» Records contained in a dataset
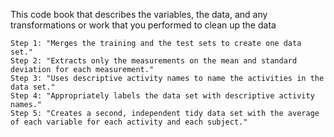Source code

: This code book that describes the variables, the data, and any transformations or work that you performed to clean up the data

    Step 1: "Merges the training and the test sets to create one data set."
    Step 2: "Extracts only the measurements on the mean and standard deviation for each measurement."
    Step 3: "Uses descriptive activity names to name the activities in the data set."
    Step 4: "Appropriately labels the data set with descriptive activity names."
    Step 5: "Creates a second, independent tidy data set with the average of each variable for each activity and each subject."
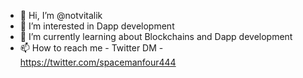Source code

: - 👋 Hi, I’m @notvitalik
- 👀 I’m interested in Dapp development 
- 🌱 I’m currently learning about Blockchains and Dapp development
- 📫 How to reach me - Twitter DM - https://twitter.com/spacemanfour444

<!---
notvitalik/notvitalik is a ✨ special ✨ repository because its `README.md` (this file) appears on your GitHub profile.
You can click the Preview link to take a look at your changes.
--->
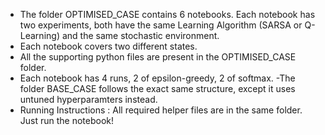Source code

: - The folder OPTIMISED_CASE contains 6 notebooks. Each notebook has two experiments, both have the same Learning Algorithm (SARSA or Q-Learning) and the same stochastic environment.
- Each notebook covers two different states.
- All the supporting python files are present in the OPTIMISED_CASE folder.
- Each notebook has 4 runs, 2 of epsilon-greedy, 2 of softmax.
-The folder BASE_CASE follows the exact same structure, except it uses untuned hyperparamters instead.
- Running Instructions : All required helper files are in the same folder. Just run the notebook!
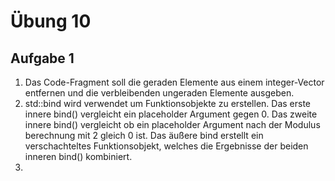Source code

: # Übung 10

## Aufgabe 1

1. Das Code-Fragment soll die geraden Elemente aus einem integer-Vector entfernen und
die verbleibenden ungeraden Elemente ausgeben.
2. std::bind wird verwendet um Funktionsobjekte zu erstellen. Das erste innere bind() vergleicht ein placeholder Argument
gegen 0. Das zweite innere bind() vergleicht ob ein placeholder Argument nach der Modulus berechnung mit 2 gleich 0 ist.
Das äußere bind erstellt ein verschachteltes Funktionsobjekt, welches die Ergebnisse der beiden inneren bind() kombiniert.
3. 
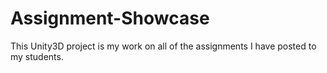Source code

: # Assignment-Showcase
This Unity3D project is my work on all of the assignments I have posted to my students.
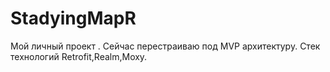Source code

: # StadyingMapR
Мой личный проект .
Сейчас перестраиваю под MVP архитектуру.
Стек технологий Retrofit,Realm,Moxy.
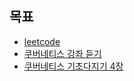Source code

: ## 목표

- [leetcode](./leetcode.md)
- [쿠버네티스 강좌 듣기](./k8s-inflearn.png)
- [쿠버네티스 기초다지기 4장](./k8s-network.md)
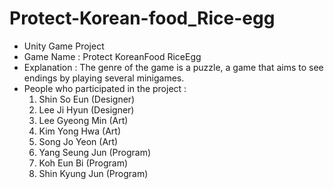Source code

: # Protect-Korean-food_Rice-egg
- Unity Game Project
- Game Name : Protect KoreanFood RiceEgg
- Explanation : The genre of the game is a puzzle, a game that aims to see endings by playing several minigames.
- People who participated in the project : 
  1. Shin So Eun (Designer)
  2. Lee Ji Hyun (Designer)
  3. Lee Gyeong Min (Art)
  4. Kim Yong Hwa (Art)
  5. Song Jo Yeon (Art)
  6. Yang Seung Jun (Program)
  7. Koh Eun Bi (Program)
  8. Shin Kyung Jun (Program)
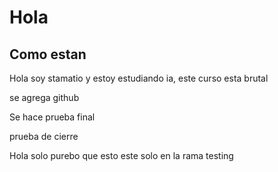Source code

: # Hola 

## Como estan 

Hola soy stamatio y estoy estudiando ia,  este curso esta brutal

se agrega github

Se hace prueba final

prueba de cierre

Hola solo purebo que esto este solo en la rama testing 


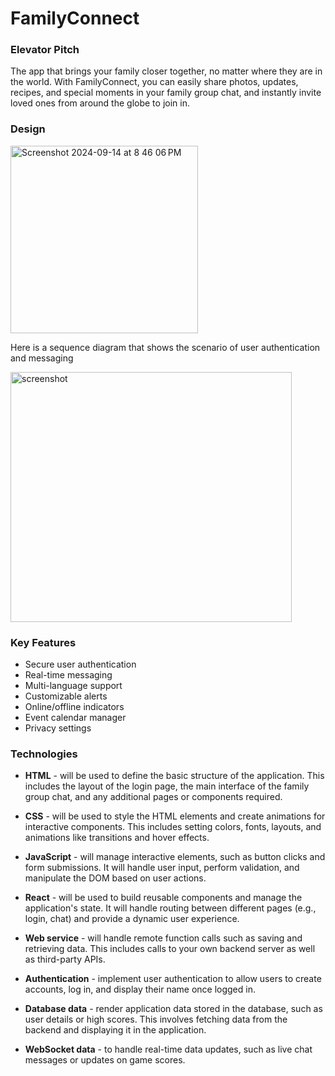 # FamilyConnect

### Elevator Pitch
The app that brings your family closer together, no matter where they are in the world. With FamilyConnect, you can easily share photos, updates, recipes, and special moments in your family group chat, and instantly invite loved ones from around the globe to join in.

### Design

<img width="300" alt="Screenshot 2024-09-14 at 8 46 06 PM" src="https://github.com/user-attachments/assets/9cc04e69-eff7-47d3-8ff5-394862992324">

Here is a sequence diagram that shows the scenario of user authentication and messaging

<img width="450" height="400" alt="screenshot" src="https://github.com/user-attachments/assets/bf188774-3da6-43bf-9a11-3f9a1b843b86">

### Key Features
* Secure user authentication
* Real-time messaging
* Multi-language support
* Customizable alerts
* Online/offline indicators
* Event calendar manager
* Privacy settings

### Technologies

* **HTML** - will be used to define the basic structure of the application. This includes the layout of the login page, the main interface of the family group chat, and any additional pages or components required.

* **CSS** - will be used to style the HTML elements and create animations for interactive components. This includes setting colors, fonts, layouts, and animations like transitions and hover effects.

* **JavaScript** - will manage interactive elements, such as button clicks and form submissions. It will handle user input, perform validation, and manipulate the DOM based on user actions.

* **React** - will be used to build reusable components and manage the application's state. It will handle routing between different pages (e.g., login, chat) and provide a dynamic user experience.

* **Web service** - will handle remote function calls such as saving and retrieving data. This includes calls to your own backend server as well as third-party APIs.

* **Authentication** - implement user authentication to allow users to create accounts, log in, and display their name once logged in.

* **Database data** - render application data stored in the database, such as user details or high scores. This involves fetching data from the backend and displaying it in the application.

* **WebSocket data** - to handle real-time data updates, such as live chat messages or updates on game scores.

» Activity
If a line of the entries above holds the word "Hola", count it; report only how many such lines there are.

» Task output
3